The ever-resourceful and energetic Jenny Crwys-Williams has announced that she’s putting together a book festival for crime writing. The (brilliantly-named) Bloody Book Week will run from 25 – 31 July in Joburg. Yes, Franschhoek gets the book festival with delicate morsels of divine food and long evenings in conversation with the urbane literary types like Justin Cartwright; Jozi gets the crime book festival with the fast paced thrillers, dishy detectives, bloody fingerprints and grouchy forensic pathologists. That figures.

The Bloody Book Week will consist or multiple events be hosted at various venues around the city. Booksellers, publishers and book salons will be getting involved with their own events and talks. There are promises of all sorts of treats – word is that Mandy Weiner will be in conversation with Glen Agliotti. Oh yes please, count me in. There’s a murder weekend with forensic pathologist David Klatzow, where guest will see if all that crime reading has paid off, when they have to solve a fiendishly intricate crime.

Crime writing is a super-fast growing sector of the publishing industry and South Africa is right on-trend. We just love our local crime stories, whether they be real (David Klatzow, Mandy Weiner, Anthony Altbeker) or fictional (Deon Meyer, Jassy Mackenzie, Mike Nicol and many more). You’d think, given the murder and mayhem so present in our real lives, we’d yearn for stories of flower-arrangers in Cornwall, or painting restorers in Venice, or minor family dramas in Connecticut. But no, apparently Joburgers long to read about … you guessed it … murder and mayhem. Perhaps we respond to the fact that although there is usually a degree of moral ambiguity, in these books crimes are solved and the stories so often end with some sort of justice, rough or otherwise.

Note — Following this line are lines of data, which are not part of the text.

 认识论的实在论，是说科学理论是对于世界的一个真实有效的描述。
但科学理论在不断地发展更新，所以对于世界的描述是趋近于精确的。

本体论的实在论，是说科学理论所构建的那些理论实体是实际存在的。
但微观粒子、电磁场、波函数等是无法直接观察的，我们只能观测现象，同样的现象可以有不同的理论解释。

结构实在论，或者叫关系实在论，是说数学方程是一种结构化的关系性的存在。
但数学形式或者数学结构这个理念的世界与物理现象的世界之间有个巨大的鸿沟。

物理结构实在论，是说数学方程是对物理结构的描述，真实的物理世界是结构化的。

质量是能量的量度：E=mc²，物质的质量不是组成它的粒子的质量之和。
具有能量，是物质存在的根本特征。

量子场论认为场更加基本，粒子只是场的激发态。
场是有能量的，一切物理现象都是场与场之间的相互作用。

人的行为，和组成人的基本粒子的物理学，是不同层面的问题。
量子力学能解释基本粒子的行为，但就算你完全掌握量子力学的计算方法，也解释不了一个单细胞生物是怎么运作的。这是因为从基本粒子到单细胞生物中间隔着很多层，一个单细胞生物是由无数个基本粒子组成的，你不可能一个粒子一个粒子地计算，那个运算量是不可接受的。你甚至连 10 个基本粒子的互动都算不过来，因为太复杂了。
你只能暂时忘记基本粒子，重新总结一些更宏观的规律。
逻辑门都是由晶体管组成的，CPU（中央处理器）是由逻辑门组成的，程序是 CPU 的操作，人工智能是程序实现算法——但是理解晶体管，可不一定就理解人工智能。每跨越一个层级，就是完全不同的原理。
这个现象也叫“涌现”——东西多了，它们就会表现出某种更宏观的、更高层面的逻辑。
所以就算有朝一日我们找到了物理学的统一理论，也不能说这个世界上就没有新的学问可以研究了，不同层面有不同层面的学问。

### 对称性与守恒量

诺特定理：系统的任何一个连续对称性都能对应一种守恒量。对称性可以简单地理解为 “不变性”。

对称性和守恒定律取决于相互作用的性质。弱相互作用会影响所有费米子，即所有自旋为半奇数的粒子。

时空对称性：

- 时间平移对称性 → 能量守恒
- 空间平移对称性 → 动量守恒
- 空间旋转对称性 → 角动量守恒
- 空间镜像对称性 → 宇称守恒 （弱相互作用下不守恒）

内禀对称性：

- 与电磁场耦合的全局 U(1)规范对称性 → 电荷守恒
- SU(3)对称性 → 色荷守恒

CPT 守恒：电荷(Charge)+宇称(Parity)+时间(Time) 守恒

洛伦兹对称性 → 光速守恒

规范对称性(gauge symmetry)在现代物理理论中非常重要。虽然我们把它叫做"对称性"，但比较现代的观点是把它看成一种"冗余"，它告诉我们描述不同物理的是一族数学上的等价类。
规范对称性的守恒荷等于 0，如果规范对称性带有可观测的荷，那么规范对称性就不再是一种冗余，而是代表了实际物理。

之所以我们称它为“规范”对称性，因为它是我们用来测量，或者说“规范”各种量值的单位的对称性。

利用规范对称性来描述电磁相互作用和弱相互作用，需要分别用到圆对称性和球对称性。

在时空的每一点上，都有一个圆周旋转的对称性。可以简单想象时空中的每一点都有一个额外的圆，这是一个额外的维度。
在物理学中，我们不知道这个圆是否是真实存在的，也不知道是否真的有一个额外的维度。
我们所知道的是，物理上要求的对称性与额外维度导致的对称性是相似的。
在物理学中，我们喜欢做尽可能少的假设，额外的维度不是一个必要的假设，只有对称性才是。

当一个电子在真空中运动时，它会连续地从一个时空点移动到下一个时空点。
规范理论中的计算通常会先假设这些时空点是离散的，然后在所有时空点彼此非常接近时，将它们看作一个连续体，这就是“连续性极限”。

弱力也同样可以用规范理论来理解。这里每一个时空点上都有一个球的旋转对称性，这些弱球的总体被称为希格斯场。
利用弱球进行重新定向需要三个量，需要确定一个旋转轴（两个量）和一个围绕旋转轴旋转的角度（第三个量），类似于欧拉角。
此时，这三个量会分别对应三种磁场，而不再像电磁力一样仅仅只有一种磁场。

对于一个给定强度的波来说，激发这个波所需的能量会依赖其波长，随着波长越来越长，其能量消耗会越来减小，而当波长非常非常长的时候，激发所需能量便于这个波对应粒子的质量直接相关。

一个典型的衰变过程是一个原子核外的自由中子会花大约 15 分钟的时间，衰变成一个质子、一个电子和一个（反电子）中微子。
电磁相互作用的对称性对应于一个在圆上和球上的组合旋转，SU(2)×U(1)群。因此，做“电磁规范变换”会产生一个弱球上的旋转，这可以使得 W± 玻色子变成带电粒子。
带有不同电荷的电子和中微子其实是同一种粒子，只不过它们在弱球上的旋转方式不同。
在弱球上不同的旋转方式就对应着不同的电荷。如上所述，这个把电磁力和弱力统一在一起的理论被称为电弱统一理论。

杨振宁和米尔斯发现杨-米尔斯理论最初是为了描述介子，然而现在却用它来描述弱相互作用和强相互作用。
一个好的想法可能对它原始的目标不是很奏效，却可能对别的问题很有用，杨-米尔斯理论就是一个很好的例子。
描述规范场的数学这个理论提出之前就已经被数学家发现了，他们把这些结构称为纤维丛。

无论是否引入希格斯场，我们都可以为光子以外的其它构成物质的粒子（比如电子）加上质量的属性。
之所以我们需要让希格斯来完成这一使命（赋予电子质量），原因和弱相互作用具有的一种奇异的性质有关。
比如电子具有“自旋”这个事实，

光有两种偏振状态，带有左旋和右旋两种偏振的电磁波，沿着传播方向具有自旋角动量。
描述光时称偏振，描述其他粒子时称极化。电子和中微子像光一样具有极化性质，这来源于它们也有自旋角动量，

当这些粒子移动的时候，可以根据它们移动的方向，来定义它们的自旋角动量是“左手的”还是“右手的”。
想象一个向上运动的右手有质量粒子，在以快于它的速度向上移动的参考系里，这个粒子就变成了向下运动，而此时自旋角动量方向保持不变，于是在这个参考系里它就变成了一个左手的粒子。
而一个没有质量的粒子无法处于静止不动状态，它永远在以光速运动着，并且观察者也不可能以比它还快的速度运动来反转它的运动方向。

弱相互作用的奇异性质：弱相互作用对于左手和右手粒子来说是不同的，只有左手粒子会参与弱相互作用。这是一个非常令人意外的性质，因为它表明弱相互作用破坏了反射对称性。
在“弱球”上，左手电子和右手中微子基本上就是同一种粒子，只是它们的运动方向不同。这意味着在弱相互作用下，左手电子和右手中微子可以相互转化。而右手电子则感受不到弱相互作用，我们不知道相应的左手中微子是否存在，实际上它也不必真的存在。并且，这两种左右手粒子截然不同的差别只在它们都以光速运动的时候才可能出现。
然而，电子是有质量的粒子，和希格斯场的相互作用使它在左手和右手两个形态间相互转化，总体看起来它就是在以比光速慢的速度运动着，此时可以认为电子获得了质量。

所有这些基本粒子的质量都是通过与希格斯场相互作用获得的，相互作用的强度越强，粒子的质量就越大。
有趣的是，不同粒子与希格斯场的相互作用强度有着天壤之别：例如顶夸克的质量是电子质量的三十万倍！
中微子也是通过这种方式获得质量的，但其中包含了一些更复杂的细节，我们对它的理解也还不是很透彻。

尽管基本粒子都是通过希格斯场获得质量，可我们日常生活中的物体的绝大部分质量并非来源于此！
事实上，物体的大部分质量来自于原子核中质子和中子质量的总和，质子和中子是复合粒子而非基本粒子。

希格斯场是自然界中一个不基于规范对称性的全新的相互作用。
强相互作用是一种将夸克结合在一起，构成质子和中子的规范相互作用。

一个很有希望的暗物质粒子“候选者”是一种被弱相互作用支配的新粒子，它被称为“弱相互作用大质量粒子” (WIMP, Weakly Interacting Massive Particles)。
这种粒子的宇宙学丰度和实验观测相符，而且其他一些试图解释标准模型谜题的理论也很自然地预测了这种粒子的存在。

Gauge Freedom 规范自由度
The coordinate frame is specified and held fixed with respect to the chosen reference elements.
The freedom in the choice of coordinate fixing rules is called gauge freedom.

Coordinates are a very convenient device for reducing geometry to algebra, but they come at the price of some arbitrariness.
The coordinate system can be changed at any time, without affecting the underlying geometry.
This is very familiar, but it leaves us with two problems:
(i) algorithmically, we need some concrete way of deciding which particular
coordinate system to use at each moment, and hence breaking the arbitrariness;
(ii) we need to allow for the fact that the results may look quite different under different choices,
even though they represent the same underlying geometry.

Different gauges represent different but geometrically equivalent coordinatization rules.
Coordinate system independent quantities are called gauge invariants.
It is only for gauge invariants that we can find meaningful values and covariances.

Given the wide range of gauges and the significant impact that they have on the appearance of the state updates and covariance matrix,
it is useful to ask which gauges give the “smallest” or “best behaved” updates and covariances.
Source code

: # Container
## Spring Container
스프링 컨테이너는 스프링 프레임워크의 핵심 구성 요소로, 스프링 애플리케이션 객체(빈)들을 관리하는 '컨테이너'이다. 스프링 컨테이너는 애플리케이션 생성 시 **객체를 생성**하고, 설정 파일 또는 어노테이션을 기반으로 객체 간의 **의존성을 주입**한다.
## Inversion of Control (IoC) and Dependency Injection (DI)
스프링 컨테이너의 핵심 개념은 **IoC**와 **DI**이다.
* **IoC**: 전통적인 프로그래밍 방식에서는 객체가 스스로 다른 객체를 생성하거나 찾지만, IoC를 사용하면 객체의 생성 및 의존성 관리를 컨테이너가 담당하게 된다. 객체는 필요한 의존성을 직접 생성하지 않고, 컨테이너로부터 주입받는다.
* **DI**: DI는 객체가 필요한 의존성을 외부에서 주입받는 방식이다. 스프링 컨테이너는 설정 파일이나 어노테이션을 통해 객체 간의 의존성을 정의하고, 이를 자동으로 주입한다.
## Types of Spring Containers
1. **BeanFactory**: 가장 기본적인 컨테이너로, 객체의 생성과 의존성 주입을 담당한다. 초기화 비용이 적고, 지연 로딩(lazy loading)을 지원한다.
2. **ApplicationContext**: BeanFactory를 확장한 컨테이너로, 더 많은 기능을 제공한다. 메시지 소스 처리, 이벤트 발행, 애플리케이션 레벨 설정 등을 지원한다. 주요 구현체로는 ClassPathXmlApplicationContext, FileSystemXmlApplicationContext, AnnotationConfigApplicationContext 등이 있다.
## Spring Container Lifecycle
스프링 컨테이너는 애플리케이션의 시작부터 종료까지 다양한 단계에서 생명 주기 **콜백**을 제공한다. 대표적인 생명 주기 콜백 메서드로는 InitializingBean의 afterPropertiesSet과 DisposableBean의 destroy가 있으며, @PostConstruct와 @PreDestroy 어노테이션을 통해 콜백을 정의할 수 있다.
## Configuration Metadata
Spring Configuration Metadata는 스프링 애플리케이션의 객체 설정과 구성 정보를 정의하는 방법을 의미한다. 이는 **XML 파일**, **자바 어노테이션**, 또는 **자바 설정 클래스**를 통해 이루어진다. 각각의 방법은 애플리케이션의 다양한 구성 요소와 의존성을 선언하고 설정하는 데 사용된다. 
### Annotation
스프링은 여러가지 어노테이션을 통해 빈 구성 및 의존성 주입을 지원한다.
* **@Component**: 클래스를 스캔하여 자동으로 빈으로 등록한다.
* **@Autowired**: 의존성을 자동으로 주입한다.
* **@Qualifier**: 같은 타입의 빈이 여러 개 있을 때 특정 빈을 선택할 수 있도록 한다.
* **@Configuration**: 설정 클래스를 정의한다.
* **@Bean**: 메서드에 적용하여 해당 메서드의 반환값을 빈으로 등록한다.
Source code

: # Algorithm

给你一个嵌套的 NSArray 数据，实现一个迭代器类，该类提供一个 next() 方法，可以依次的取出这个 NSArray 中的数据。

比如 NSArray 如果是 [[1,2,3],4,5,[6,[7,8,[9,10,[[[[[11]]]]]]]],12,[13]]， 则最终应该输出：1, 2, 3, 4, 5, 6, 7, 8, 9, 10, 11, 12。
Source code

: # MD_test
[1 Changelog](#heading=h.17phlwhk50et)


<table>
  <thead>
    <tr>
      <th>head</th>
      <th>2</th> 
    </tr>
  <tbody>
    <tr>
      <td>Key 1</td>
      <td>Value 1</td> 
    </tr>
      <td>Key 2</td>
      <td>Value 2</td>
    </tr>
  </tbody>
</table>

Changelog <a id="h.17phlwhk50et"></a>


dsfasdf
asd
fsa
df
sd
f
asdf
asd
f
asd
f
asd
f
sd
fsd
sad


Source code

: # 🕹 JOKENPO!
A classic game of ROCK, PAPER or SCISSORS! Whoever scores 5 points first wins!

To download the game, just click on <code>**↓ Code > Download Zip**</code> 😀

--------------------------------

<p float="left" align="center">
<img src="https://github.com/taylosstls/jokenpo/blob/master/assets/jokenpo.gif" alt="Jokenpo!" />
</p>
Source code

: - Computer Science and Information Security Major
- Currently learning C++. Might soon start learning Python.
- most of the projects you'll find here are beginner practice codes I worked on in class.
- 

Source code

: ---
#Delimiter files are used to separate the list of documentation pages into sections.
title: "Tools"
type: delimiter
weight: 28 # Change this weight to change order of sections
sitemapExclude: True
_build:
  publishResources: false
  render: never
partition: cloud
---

On the subject of crime fiction, Britain’s Crime Writers’ Association recently released their survey of the country’s crime fiction. You’ll be intrigued to know that the average body count in crime novels over the last year was 8.38. The highest body count in a single book was a bloodthirsty 150 victims. The victims did not go gently into that good night. Oh, no. The survey tells us they met all manner of horrible and outlandish ends. Sliced up in an olive machine. Taxidermied alive. Squashed by a euphonium (a brass wind instrument, rather like a large trumpet, in case you’re wondering). Poisoned by Ribena and soluble asprin. Gored on the horns of a goat. And so on.

More details of Jenny’s Bloody Book Week as they come to hand, but you can be assured that whether your bent is towards cozy English detectives, psycho thrillers, police procedural, legal eagles or real life investigation, you’re bound to find something to tickle your fancy or send shivers down your spine.